Chart of the Week: The Heat Is On


Welcome to this week's 'Chart of the Week', where we share key market insights to help keep you informed on what's happening in the markets.
US President Donald Trump has been dominating the headlines since his return to the White House, and we’ve had several questions from clients about the potential impact of the trade tariffs being championed by his administration.
What is a tariff?
A tariff is a tax imposed by a government on imported goods. By making foreign products more expensive, tariffs aim to protect domestic industries and generate tax revenues.
The reality can often be a little more complicated, with companies sometimes absorbing tariffs rather than putting up prices. In addition, in a world where US companies often import components from countries like China, products made by US companies could also increase in price.
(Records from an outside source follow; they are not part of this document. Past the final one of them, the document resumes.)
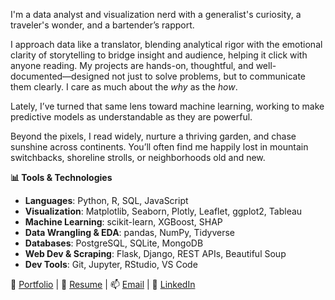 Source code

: <!--
I am a data analyst and visualization specialist driven by curiosity, creativity, and a dedication to lifelong learning. A versatile generalist with expertise in Python and a broad analytical toolkit, I bring a passion for solving complex problems and meticulous attention to detail to every project. My diverse experiences—spanning two advanced degrees, extensive global travel, and a decade in hospitality—have sharpened my adaptability, communication skills, and ability to build rapport with people from all walks of life. I thrive on learning, synthesizing knowledge across disciplines, and delivering clear, impactful insights.

“I arise in the morning torn between a desire to improve (or save) the world and a desire to enjoy (or savor) the world. This makes it hard to plan the day.” - E.B. White
-->

<!-- I'm a data analyst and visualization geek with a generalist's brain, a traveler's soul, and a bartender’s heart. I love puzzles—especially the kind hidden inside messy datasets. With Python in one hand and Plotly in the other, I bring structure to chaos and tell stories with data that people actually want to read.

When I'm not doing that, I'm probably devouring books, tending a garden, chasing sunlight across continents, or wandering through a new city with curiosity as my compass. -->

I'm a data analyst and visualization nerd with a generalist's curiosity, a traveler's wonder, and a bartender’s rapport. 

I approach data like a translator, blending analytical rigor with the emotional clarity of storytelling to bridge insight and audience, helping it click with anyone reading. My projects are hands-on, thoughtful, and well-documented—designed not just to solve problems, but to communicate them clearly. I care as much about the *why* as the *how*. 

Lately, I’ve turned that same lens toward machine learning, working to make predictive models as understandable as they are powerful.

Beyond the pixels, I read widely, nurture a thriving garden, and chase sunshine across continents. You’ll often find me happily lost in mountain switchbacks, shoreline strolls, or neighborhoods old and new.

<!-- <details> -->
<strong>📊 Tools & Technologies</strong> 
- **Languages**: Python, R, SQL, JavaScript
- **Visualization**: Matplotlib, Seaborn, Plotly, Leaflet, ggplot2, Tableau
- **Machine Learning**: scikit-learn, XGBoost, SHAP
- **Data Wrangling & EDA**: pandas, NumPy, Tidyverse
- **Databases**: PostgreSQL, SQLite, MongoDB
- **Web Dev & Scraping**: Flask, Django, REST APIs, Beautiful Soup
- **Dev Tools**: Git, Jupyter, RStudio, VS Code
<!-- </details> -->

🔗 <a href="https://johbry17.github.io/portfolio/index.html" target="_blank">Portfolio</a> | 📄 <a href="./Johns_Bryan_C_CV.pdf" target="_blank">Resume</a> | 📫 <a href="mailto:bryan.johns.official@gmail.com">Email</a> | 🔗 <a href="https://linkedin.com/in/b-johns" target="_blank">LinkedIn</a>

<!--
By day, I wrangle data. By night (and weekends), I’m an explorer—of books, trails, cities, and ideas. I'm a data analyst and visualization specialist who thrives on learning, solving, and making the complex clear. My path has taken me through two Master’s degrees, five continents, countless datasets, and a surprising number of cocktail shakers. Each step sharpened my people skills, problem-solving mindset, and thirst for understanding.

I’m happiest where curiosity meets impact—and where data can help us understand and improve the world we live in.
-->

<!--
I’m a data analyst and visualization specialist with a passion for uncovering insights and solving meaningful problems. A curious and detail-oriented generalist, I work primarily in Python and bring a broad analytical toolkit to the table. My background spans two advanced degrees, global experience across five continents, and a decade in hospitality—sharpening my communication, adaptability, and people skills. I specialize in turning complexity into clarity, bridging data and decision-making.

Outside of work, I recharge through reading, travel, hiking, and exploring new places. I’m always learning—whether through a great book, a bike ride, or a new dataset.
-->

<!--
**johbry17/johbry17** is a ✨ _special_ ✨ repository because its `README.md` (this file) appears on your GitHub profile.

Here are some ideas to get you started:

- 🔭 I’m currently working on ...
- 🌱 I’m currently learning ...
- 👯 I’m looking to collaborate on ...
- 🤔 I’m looking for help with ...
- 💬 Ask me about ...
- 📫 How to reach me: ...
- 😄 Pronouns: ...
- ⚡ Fun fact: ...
-->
However, in essence the Trump administration hopes tariffs on imports from China will work as shown in the graphic below.
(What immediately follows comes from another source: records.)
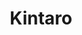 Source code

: ---
layout: place
title: "Kintaro"
permalink: /ohio/fairview-park/kintaro.html
stateAbbr: OH
stateName: Ohio
cityName: Fairview Park
place_id: ChIJbbw1nCbtMIgRiHkZD00-tkc
photos:
  - name: >-
      places/ChIJbbw1nCbtMIgRiHkZD00-tkc/photos/AUy1YQ2tSO3gjjtYW6_Dc5ZE50wYD1pxELV3aVe9dgsLZhmIrLMPOMDPHmhpWG7YId0EYObYW1tDVO-TvntKD9baALCiw6NdDVmPBdOFd8EIbo39jbpkphBunjbElPtuQBJY-H75jCME-R6jldOySyWDBjVT_u9GY4MGLvFmMSYkfYkiRXtYI3SWup6sz8HHJF8DFMnru6UfRvm-4MTJZKm0l_t8L4FBf8lMd-pvBN1XgNZQOVPpXLM7n6iOKEkfCxi5cgD4IYbe5oJ0aYpEa0IWVe8boxxPwfqN4KIbdcxEAtYVLQ
    widthPx: 1440
    heightPx: 1080
    authorAttributions:
      - displayName: Kintaro
        uri: https://maps.google.com/maps/contrib/108884061898250527300
        photoUri: >-
          https://lh3.googleusercontent.com/a-/ALV-UjX1x2zGCzOljNsK7xMzOXJ8op8uQKpZ91Id4wASslMEB8qtoAE=s100-p-k-no-mo
    flagContentUri: >-
      https://www.google.com/local/imagery/report/?cb_client=maps_api_places.places_api&image_key=!1e10!2sAF1QipM0byT35aJYYIX0eV8Aam_kwkvitK6ZOEreF0lZ&hl=en-US
    googleMapsUri: >-
      https://www.google.com/maps/place//data=!3m4!1e2!3m2!1sAF1QipM0byT35aJYYIX0eV8Aam_kwkvitK6ZOEreF0lZ!2e10!4m2!3m1!1s0x8830ed269c35bc6d:0x47b63e4d0f197988
  - name: >-
      places/ChIJbbw1nCbtMIgRiHkZD00-tkc/photos/AUy1YQ3oHJ7j-6KfBQanhYW1fe80D2F_S6Qk6qE4rSeJp7ipfDL5AB3aFmxNm0RjmakoWq_vU9HMu_ppakxQP6wdgBgftjyBM2aWWV5s3QVXegYanlDlvZaZ81DyktK2vCdE77tWSBuSzEft2IkTfCIdV7R68GKu4GuLXJSJORWbeY-CIQujprTejIPnuhyTsHaKrlG_xjdExh5hXSogGARyUtD-eHG8MjPEcbWoGr6_d6CjAp8sPJi2CGO0RCCCAxIJgVzPZ6LtSAiUHzkhMV3f4HUAydZ7wGXdahVsTSzcNoHr0Q
    widthPx: 1280
    heightPx: 1280
    authorAttributions:
      - displayName: Kintaro
        uri: https://maps.google.com/maps/contrib/108884061898250527300
        photoUri: >-
          https://lh3.googleusercontent.com/a-/ALV-UjX1x2zGCzOljNsK7xMzOXJ8op8uQKpZ91Id4wASslMEB8qtoAE=s100-p-k-no-mo
    flagContentUri: >-
      https://www.google.com/local/imagery/report/?cb_client=maps_api_places.places_api&image_key=!1e10!2sAF1QipMG2Dpt2lSi6nuwX6aod8StZ7o_uQcsmkx273tE&hl=en-US
    googleMapsUri: >-
      https://www.google.com/maps/place//data=!3m4!1e2!3m2!1sAF1QipMG2Dpt2lSi6nuwX6aod8StZ7o_uQcsmkx273tE!2e10!4m2!3m1!1s0x8830ed269c35bc6d:0x47b63e4d0f197988
  - name: >-
      places/ChIJbbw1nCbtMIgRiHkZD00-tkc/photos/AUy1YQ31frUVljLKLWk5PurgNBFTjTnRys4ajKlF3n0ZPhuW4yWdtIgULBi8kqAcvd7o7wp3yxNaROvnLgNkYk5r0l2ov4wzLiKhPSlEW9rt_GNQVIEfxJHXcFspavYhs54RXxQs0DjINtmL9F6teX18INL7p1A-2t5rnwWgykSLT57m-A2kPiZyBRK8reHnqRGAvEHXjZgJ8hVy46f5Ek6f6uvABeAgabS5vcsZj03DYJyWa645MehIeOGuTrlsgjc5dkIGfSlNec513iBqrlEfezQPVl3zX9--duonVyckSLJ7i6HXwW12ahVNpS7QmKV8IVb7twwFM6osQnLAOebw2EQ_p4WVoydGn6lG44MIHo0uZbh20CbS4sRf8cAuYQQ4yjs_uLOBb2sLkv038D8F7BqE_VJ5l3lgoam8SiLottD7MXvNWZICHefkSgfFrDPN
    widthPx: 4032
    heightPx: 3024
    authorAttributions:
      - displayName: Brandon Craig
        uri: https://maps.google.com/maps/contrib/112889423710849636669
        photoUri: >-
          https://lh3.googleusercontent.com/a-/ALV-UjWjdD8RTZlYrIorpPT1lp9RqNwmwveAe4iiwMnyfpnheBJ60xCJfw=s100-p-k-no-mo
    flagContentUri: >-
      https://www.google.com/local/imagery/report/?cb_client=maps_api_places.places_api&image_key=!1e10!2sCIABIhAIN0uGsDX8KmfrEu0AAQrv&hl=en-US
    googleMapsUri: >-
      https://www.google.com/maps/place//data=!3m4!1e2!3m2!1sCIABIhAIN0uGsDX8KmfrEu0AAQrv!2e10!4m2!3m1!1s0x8830ed269c35bc6d:0x47b63e4d0f197988
  - name: >-
      places/ChIJbbw1nCbtMIgRiHkZD00-tkc/photos/AUy1YQ25uGYqx-PkLbofC8Llx5TdGjxP__dgtujL49380tw9URcY2Mk2rknRv46qht6xNtSb2Hy4c_AgYBTMBbtQ9E7A_yWtFNRCsDmKCM7P3-lC1P4lCV8WKXnMThHyhTkQo0_CXmwsoGcFnP6tbSRNksIJOg2CsRFdNYBt7U8wuqOu8yBj8D2U7-p3NbCZ5P8jkDnJPU2z8bzPy7wXhTUkwYtDx3fxAp-uo-bsmlJSKbe2RXytj7ucO3m0aHTjt3b4eSVlvWD1aIn5l4YRrJb8NmsHuvb1O0U6SIHQ2fc2df1tew
    widthPx: 1062
    heightPx: 763
    authorAttributions:
      - displayName: Kintaro
        uri: https://maps.google.com/maps/contrib/108884061898250527300
        photoUri: >-
          https://lh3.googleusercontent.com/a-/ALV-UjX1x2zGCzOljNsK7xMzOXJ8op8uQKpZ91Id4wASslMEB8qtoAE=s100-p-k-no-mo
    flagContentUri: >-
      https://www.google.com/local/imagery/report/?cb_client=maps_api_places.places_api&image_key=!1e10!2sAF1QipM92QBCfmb8LMcopSlZAHmbZTPgzKM8atpm1stz&hl=en-US
    googleMapsUri: >-
      https://www.google.com/maps/place//data=!3m4!1e2!3m2!1sAF1QipM92QBCfmb8LMcopSlZAHmbZTPgzKM8atpm1stz!2e10!4m2!3m1!1s0x8830ed269c35bc6d:0x47b63e4d0f197988
  - name: >-
      places/ChIJbbw1nCbtMIgRiHkZD00-tkc/photos/AUy1YQ0UscbRTIvXy242_0M99kUFJnkzl_g9VPxGfRSW_k9sPtUvyFmMambmJeHMz7iA_UFMw0yxav2P3HbPPNgycn4fsQDmFDot7mWhvZVtLbWbY29Ny29zGI2f-bkT9dc-xcuQzqS3K6LJKPIl0r3zEh0I6j7fLr1Ro9IXFY_1meQiz63IodmMfQcMJ5I_BEbmfDzb2NZPL_6W90_U0vHyvJ3C9afyhHXpdrabFQBXWndopqioRFg842Ke7GiF4qBwenHBk_K4-DKqLTONAtj0-d4lsU2SZ09lLmWneoqbi7XlliBwI99ikzLoxER5wbNNGMEZHGofiSXH5F4zWec5UNFY8shGznpEOg6vMcAASuxeYWVfyyty2gniLLCfwI_lIEsP98B_WE8FAvtPosXd4RVqIZ_cHNP3NoP9N-5ARg7OxQ
    widthPx: 3072
    heightPx: 4080
    authorAttributions:
      - displayName: Malek Asfar
        uri: https://maps.google.com/maps/contrib/117364795155779756696
        photoUri: >-
          https://lh3.googleusercontent.com/a-/ALV-UjXicLjlbp7p9ZjuJcdcDRIaYccowHcpG97GOzF794Fd7eJMH5uu=s100-p-k-no-mo
    flagContentUri: >-
      https://www.google.com/local/imagery/report/?cb_client=maps_api_places.places_api&image_key=!1e10!2sCIHM0ogKEICAgID_hureJA&hl=en-US
    googleMapsUri: >-
      https://www.google.com/maps/place//data=!3m4!1e2!3m2!1sCIHM0ogKEICAgID_hureJA!2e10!4m2!3m1!1s0x8830ed269c35bc6d:0x47b63e4d0f197988
  - name: >-
      places/ChIJbbw1nCbtMIgRiHkZD00-tkc/photos/AUy1YQ1CtxB8bGC4k77pSLvLwyPv1WmV6kNrYR45QHSYGtz5XUADZ16Jz_HjqjDntkyxh6w13SWUPZqrCGNadsLYuPjd1Uer4-9NJUrROj_71tdpSNCr9lHptF5nJasfDnGz4hR4GIn7siHXv1qK0DPy3YAxnIyzb84CJTzeFXe9on7IWMb3SaDQ5xm1rBF8z1RXbFhR3EQLSG9La_4TikAu5BpfmgFzrbGVRlN8IaVrZNIzgs9kvVho4osr0PnKDPzaGKI82IYoTrb6Xe1aencx9wyJwgoLw3nEZT_ttHAeAbp2Xwlw-yY8MbFNCLc5f00nAChlX30dZwsNEKxu7_NEBDCxvrwVH_bp0WSJ15kTiMqBn9FXEpQNvRVgJNGy3FM-2JbxTp0wrqFZMuLCKAclo4_aZmLLgMl_M9JGotHM0ArZWIo
    widthPx: 4000
    heightPx: 3000
    authorAttributions:
      - displayName: Bob the Raptor & Joe
        uri: https://maps.google.com/maps/contrib/102198691588272449864
        photoUri: >-
          https://lh3.googleusercontent.com/a-/ALV-UjVfZZ970qaovb7RG4N_bESomnN1KW08ckhcuLQTr2tLrnOk_1s8ew=s100-p-k-no-mo
    flagContentUri: >-
      https://www.google.com/local/imagery/report/?cb_client=maps_api_places.places_api&image_key=!1e10!2sCIHM0ogKEICAgIC_kOCb3AE&hl=en-US
    googleMapsUri: >-
      https://www.google.com/maps/place//data=!3m4!1e2!3m2!1sCIHM0ogKEICAgIC_kOCb3AE!2e10!4m2!3m1!1s0x8830ed269c35bc6d:0x47b63e4d0f197988
  - name: >-
      places/ChIJbbw1nCbtMIgRiHkZD00-tkc/photos/AUy1YQ3fZtfNOF4UZOs34Wgme3c5QteMLAsoaGI3Me8ctAn69K--kMbm3Yx0QAzzfJshP8f0-1QJcPPuJ7Xd4GhbTj5Vu-LcZTNKZ7lWfpdrzh0tTP_UeZb1tPZ7DpbbUFIxiZxwK8Cc99-BowoGoqw-_nhLNAgWi3QqtOBPr_9hyQbvB9BqD7Y2gUu4czKSJ8oOFPPg1vpuCikNR40Lma8DSBx95ILpYlwAT905arbuJveHArYgrncm_dDpzdkjZLnXAphOzcbhL9Y1IKve9vqR3F-m5iX2ARDEQXddG8w7cqxyRg
    widthPx: 615
    heightPx: 619
    authorAttributions:
      - displayName: Kintaro
        uri: https://maps.google.com/maps/contrib/108884061898250527300
        photoUri: >-
          https://lh3.googleusercontent.com/a-/ALV-UjX1x2zGCzOljNsK7xMzOXJ8op8uQKpZ91Id4wASslMEB8qtoAE=s100-p-k-no-mo
    flagContentUri: >-
      https://www.google.com/local/imagery/report/?cb_client=maps_api_places.places_api&image_key=!1e10!2sAF1QipObIVct0lLi8XhmivsQLD4VjZHWlLW8bWy55JvU&hl=en-US
    googleMapsUri: >-
      https://www.google.com/maps/place//data=!3m4!1e2!3m2!1sAF1QipObIVct0lLi8XhmivsQLD4VjZHWlLW8bWy55JvU!2e10!4m2!3m1!1s0x8830ed269c35bc6d:0x47b63e4d0f197988
  - name: >-
      places/ChIJbbw1nCbtMIgRiHkZD00-tkc/photos/AUy1YQ38ESZjJ8gNrFa2GtPIim2bwCrWZwjxLUEpPiyou5BbmYs4xKnxGVB0Gv2PJZ0ItpSAgjeguKq58luNho_oVYDYsmoboKyeV5EL2x6luPfGw5sEnGUyJ9lAuBv_lplzdRf_x1ooXQnlI80O_EcnoNPDXCVfIVvMgldzEdlOCnMDRGUQxuQRghBrSUByr1GFXfKjZw5Miuu5Ub0QsOdQMV91ovCBOu8_LqJJyYpgbeFGLRxKEEXGa2Yt6e-ubFCydGl7vgZBo5CvYOqtSzKNdkMGpQGzWEn19_NGk2voVFN3kw
    widthPx: 620
    heightPx: 705
    authorAttributions:
      - displayName: Kintaro
        uri: https://maps.google.com/maps/contrib/108884061898250527300
        photoUri: >-
          https://lh3.googleusercontent.com/a-/ALV-UjX1x2zGCzOljNsK7xMzOXJ8op8uQKpZ91Id4wASslMEB8qtoAE=s100-p-k-no-mo
    flagContentUri: >-
      https://www.google.com/local/imagery/report/?cb_client=maps_api_places.places_api&image_key=!1e10!2sAF1QipNxYBJs9Rk7G_8jreZn5J6twTdSqQP-jE1Q2wbs&hl=en-US
    googleMapsUri: >-
      https://www.google.com/maps/place//data=!3m4!1e2!3m2!1sAF1QipNxYBJs9Rk7G_8jreZn5J6twTdSqQP-jE1Q2wbs!2e10!4m2!3m1!1s0x8830ed269c35bc6d:0x47b63e4d0f197988
  - name: >-
      places/ChIJbbw1nCbtMIgRiHkZD00-tkc/photos/AUy1YQ0C2fV9t0sZMTs-DXQqJW1Qo1AOxo1Ruh6UcBSyIeqOXSJcshbsK3rPFJLZp_58JE8laDdGQsSYakuEncVknwIZwx4d-ZJzhIJiOmGHOnrbWochqnYo8EybKF3Gjy5UkPKyNaLiELno8L612D0jbFbc0gzJ9iX_IrqMLC0XdygO1qnck2RAdMj9-1SxCp6psllP0sKacr-ywLWH15Czmh2YAd4BpyYmrCnXJn0sI3W0ftDh7iJOuhklCytDcCr0lgxEPJ56hjWZNgruOvzjTAbxCGBypYcCq-jzmQ-XTP6Fig
    widthPx: 1021
    heightPx: 658
    authorAttributions:
      - displayName: Kintaro
        uri: https://maps.google.com/maps/contrib/108884061898250527300
        photoUri: >-
          https://lh3.googleusercontent.com/a-/ALV-UjX1x2zGCzOljNsK7xMzOXJ8op8uQKpZ91Id4wASslMEB8qtoAE=s100-p-k-no-mo
    flagContentUri: >-
      https://www.google.com/local/imagery/report/?cb_client=maps_api_places.places_api&image_key=!1e10!2sAF1QipMF9T8jnK0YriomjxNN7NwQ3fJwPRQxQJGmd4Pv&hl=en-US
    googleMapsUri: >-
      https://www.google.com/maps/place//data=!3m4!1e2!3m2!1sAF1QipMF9T8jnK0YriomjxNN7NwQ3fJwPRQxQJGmd4Pv!2e10!4m2!3m1!1s0x8830ed269c35bc6d:0x47b63e4d0f197988
  - name: >-
      places/ChIJbbw1nCbtMIgRiHkZD00-tkc/photos/AUy1YQ0sF7mld7OHYX8uFEYaRHmgCsAyRag7XTyIIhIZZHXil9GUDBprHG40nXyWnetseCgZLvpm1rPJvY9LYr4UmFm-FBN_R3f604oON0CLSv6llDgWctIN6EV0noecSnvUUnvWtwc65t5p9_lbsIZkNEVi9wDTI6MLso0sS-GoMhYtf7uciT1xTQpHaFNiW_EG6tjDOIySEjqxDOrfBRZpo8YVRXNEmMhS1b2n8qXNpFQIcNG7XpWV90_nWl8Xsoz7Gcyswnj1ePvzFL0tNPihNI1HF7xVYTD2G1pykx2SAIpcYN5USmfBKqmjbnocIkRhqBQ_ZDG6awuxLF0rLlfua3toRZHkM-SHS-KipX-5nfj5VbJ-hMWmyw6AzsyQWb2OnwhaeFdjxLd7XTr6J8AEK-6z-pksKZvBmXBLkjdqLEqWZfcROdWaSMtBdbYVDJaj
    widthPx: 3072
    heightPx: 4080
    authorAttributions:
      - displayName: Steve Jung
        uri: https://maps.google.com/maps/contrib/114836270778180754335
        photoUri: >-
          https://lh3.googleusercontent.com/a-/ALV-UjXmnOiWPS_pnCiafwuVDjoGUU8iAqCUFXaAf8e1ls7fvuGwh9_BuA=s100-p-k-no-mo
    flagContentUri: >-
      https://www.google.com/local/imagery/report/?cb_client=maps_api_places.places_api&image_key=!1e10!2sCIABIhAA3jU3PB_Qp2esxgoABEDw&hl=en-US
    googleMapsUri: >-
      https://www.google.com/maps/place//data=!3m4!1e2!3m2!1sCIABIhAA3jU3PB_Qp2esxgoABEDw!2e10!4m2!3m1!1s0x8830ed269c35bc6d:0x47b63e4d0f197988
address: 3111 Westgate Mall Dr a128, Fairview Park, OH 44126, USA
street: 3111 Westgate Mall Dr a128
city: Fairview Park
state: OH
zip: '44126'
country: USA
neighborhood: null
latitude: '41.461357'
longitude: '-81.849746'
accessibility_options:
  wheelchairAccessibleParking: true
  wheelchairAccessibleEntrance: true
  wheelchairAccessibleRestroom: true
  wheelchairAccessibleSeating: true
business_status: OPERATIONAL
name: Kintaro
google_maps_links:
  directionsUri: >-
    https://www.google.com/maps/dir//''/data=!4m7!4m6!1m1!4e2!1m2!1m1!1s0x8830ed269c35bc6d:0x47b63e4d0f197988!3e0
  placeUri: https://maps.google.com/?cid=5167386123140954504
  writeAReviewUri: >-
    https://www.google.com/maps/place//data=!4m3!3m2!1s0x8830ed269c35bc6d:0x47b63e4d0f197988!12e1
  reviewsUri: >-
    https://www.google.com/maps/place//data=!4m4!3m3!1s0x8830ed269c35bc6d:0x47b63e4d0f197988!9m1!1b1
  photosUri: >-
    https://www.google.com/maps/place//data=!4m3!3m2!1s0x8830ed269c35bc6d:0x47b63e4d0f197988!10e5
primary_type: Sushi Restaurant
opening_hours:
  regular: null
  current: null
secondary_opening_hours:
  regular:
    weekdayDescriptions: null
    type: null
  current:
    weekdayDescriptions: null
    type: null
phone: null
price_level: null
price_range: null
rating: null
rating_count: 0
website: null
description: null
reviews: null
parking_options: null
payment_options: null
allow_dogs: null
curbside_pickup: null
delivery: null
dine_in: null
good_for_children: null
good_for_groups: null
good_for_sports: null
live_music: null
menu_for_children: null
outdoor_seating: null
reservable: null
restroom: null
serves_beer: null
serves_breakfast: null
serves_brunch: null
serves_cocktails: null
serves_coffee: null
serves_dinner: null
serves_dessert: null
serves_lunch: null
serves_vegetarian_food: null
serves_wine: null
takeout: null
slug: Kintaro

---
Which countries are affected?
On February 1st, Trump announced sweeping tariffs on the United States’ three largest trading partners: Canada, Mexico and China.
⬩ China is the subject of an additional 10% tariff on top of existing levies and this took effect on February 4th. Beijing has responded with its own tariffs on US goods.
⬩ Canada and Mexico were initially slated for 25% tariffs.
⬩ However, in a political twist, both countries have avoided these tariffs – for now. On February 3rd, Mexican President Claudia Sheinbaum announced that, after a call with Trump, the US had agreed to postpone tariffs on Mexican goods for one month.
⬩ Soon after this, Trump and Canadian Prime Minister Justin Trudeau announced on social media they too had reached a temporary agreement that meant tariffs on Canadian goods would be postponed for at least 30 days.
⬩ Trump has also announced plans for a 25% tariff on all steel and aluminium imported into the US. Canada, China and Mexico are the largest exporters of steel and aluminium products to the US.
The key question: do tariffs materially increase the risk of a US recession?
Tariffs have many knock-on effects, but ultimately, this is the only question that truly matters for stock markets.
⬩ Since 1928, the S&P 500 has declined by 10% or more in a calendar year on 12 occasions.
⬩ Nine of these declines were caused by a US recession (1930–1931, 1937, 1957, 1973–1974, 2001–2002, 2008).
⬩ Two were linked to World War II (1940–1941).
⬩ The most recent decline in 2022 was caused by the US Federal Reserve’s aggressive monetary policy and fears of an impending recession.
Why a recession still seems unlikely
A prolonged, multi-front trade war could lead to a US recession and stock market losses, but it’s far too early to sound the alarm.
⬩ US economic growth remains solid: GDP grew at an annual rate of 2.3% in Q4 2024.
⬩ Labour markets are resilient: US unemployment stood at 4% in January 2025.
⬩ Oil prices remain stable: At $71–$72 per barrel, prices are largely unchanged this year. Even if tariffs eventually hit Canadian crude, history suggests a US recession typically requires oil prices to double in a year (e.g. 1973, 1990). That scenario looks unlikely for now.
Key takeaway: While tariffs could create headwinds, the US economy still shows strength. It’s too soon to assume they will tip the country into recession.